Select the lines of the records containing the word "BlogPost" and list them.

● Exercise inputs
_ _ _

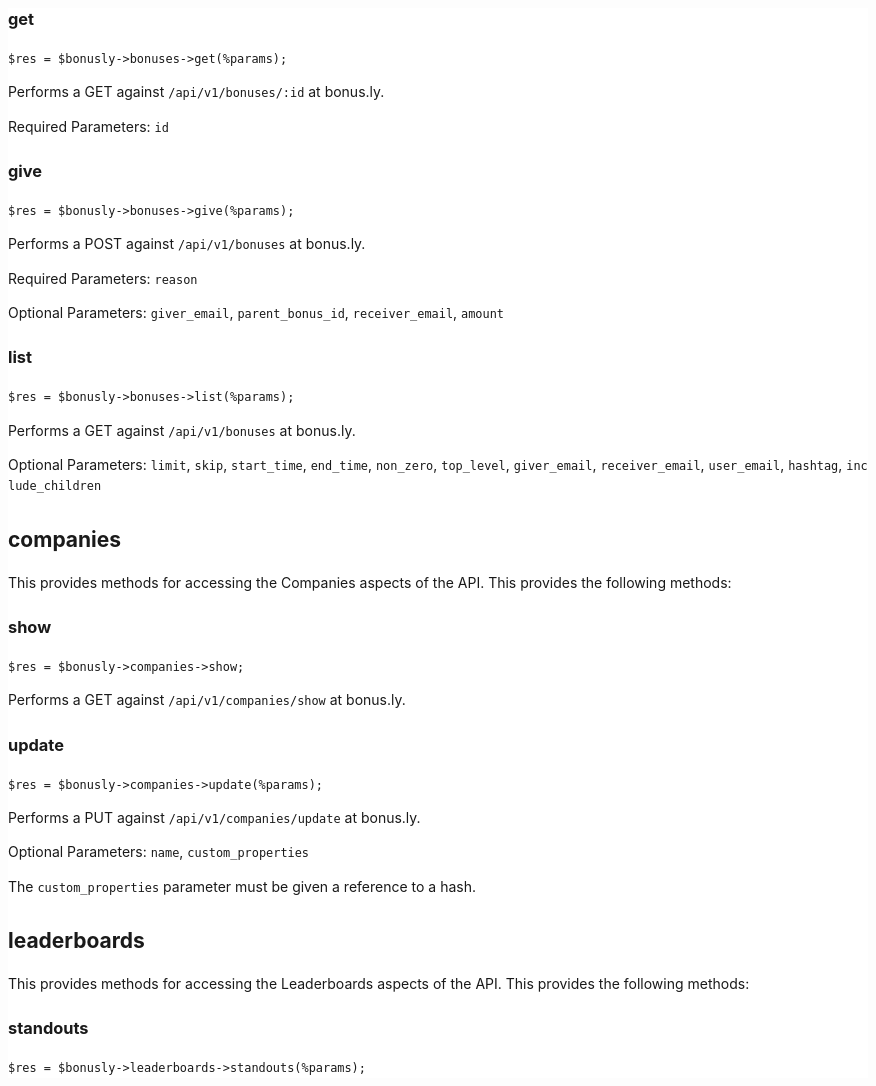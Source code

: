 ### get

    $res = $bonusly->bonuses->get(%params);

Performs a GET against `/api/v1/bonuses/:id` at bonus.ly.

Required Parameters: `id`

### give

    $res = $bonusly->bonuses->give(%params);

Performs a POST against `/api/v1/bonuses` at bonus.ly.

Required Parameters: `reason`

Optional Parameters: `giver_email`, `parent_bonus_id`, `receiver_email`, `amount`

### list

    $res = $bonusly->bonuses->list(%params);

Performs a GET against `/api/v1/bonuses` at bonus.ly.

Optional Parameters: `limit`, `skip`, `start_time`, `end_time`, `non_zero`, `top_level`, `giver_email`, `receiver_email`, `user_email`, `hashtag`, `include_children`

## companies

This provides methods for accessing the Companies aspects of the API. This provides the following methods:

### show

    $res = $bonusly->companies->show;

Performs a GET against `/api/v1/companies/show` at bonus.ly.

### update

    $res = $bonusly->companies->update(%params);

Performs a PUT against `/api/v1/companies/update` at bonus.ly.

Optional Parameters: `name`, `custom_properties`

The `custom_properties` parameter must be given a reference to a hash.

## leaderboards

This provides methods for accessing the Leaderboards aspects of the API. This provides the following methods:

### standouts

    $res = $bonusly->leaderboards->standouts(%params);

_ _ _

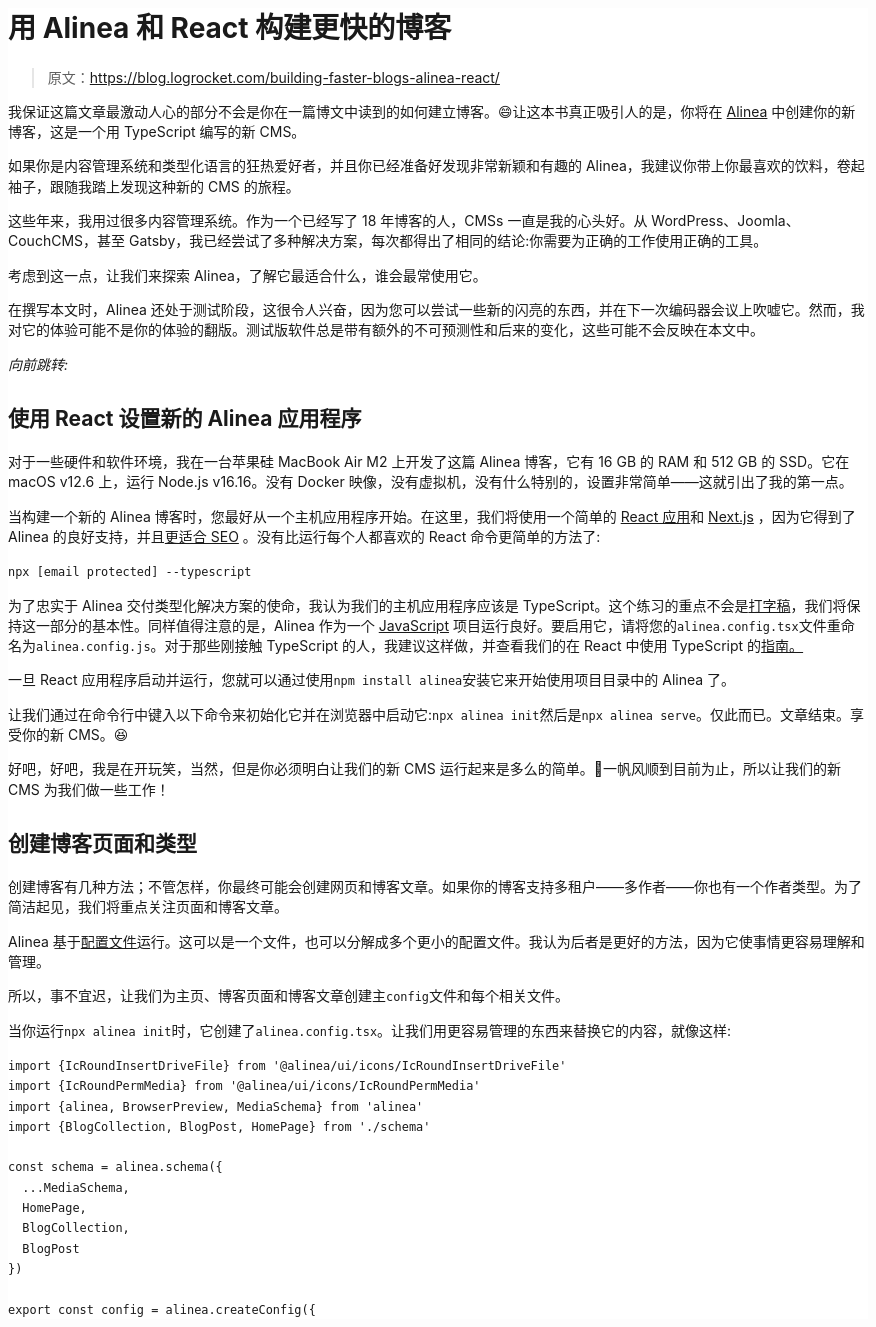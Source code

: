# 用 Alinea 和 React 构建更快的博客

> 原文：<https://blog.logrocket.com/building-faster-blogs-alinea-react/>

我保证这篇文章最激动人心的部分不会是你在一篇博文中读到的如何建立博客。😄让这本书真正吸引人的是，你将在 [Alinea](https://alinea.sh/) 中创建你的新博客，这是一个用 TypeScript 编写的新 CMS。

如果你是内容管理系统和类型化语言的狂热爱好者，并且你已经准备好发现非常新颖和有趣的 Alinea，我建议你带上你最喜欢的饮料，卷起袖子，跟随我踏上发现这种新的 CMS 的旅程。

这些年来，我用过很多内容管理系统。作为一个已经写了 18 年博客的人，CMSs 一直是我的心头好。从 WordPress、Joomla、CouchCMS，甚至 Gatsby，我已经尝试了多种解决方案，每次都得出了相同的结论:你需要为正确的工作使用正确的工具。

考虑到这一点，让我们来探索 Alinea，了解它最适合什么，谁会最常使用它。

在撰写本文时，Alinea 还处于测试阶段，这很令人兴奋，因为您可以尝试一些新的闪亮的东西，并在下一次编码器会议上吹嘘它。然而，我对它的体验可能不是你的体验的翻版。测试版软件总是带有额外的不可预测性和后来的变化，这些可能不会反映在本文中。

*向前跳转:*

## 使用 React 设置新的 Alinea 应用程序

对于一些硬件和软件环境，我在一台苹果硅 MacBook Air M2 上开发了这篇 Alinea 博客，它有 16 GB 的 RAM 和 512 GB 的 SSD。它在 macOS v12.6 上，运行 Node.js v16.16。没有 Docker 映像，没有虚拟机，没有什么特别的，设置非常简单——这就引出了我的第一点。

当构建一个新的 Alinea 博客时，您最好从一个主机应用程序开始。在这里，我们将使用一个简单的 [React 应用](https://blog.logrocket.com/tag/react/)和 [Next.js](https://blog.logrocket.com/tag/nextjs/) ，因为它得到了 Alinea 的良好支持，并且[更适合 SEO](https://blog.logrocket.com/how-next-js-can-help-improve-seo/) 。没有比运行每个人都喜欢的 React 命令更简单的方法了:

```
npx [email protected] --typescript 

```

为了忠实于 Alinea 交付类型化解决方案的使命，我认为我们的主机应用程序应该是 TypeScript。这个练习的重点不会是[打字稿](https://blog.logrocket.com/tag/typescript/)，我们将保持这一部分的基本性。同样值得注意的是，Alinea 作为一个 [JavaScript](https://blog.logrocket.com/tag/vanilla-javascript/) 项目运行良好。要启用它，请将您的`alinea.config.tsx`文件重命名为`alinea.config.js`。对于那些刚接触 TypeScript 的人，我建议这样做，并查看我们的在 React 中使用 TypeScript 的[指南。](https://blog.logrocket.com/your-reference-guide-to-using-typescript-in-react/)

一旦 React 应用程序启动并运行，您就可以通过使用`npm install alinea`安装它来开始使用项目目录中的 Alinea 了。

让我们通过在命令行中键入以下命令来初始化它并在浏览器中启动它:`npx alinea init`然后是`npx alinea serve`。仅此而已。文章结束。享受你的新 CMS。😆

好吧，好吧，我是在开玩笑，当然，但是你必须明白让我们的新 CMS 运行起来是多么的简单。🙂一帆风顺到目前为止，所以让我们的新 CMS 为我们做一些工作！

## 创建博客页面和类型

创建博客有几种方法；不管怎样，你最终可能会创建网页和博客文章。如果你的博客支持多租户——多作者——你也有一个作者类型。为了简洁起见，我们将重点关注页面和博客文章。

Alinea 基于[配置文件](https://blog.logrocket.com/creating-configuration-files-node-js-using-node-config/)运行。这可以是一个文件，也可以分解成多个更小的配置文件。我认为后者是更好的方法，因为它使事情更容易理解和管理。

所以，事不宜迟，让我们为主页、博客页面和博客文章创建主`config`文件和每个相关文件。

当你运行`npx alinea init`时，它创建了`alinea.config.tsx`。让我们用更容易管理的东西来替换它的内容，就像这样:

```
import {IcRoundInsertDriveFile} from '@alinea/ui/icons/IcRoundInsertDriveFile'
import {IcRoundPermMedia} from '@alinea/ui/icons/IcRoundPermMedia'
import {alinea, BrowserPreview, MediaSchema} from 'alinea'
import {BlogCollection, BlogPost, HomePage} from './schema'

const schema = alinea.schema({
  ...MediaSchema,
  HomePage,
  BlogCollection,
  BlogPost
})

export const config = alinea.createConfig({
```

_ _ _

● Answer
import {BlogCollection, BlogPost, HomePage} from './schema'
  BlogPost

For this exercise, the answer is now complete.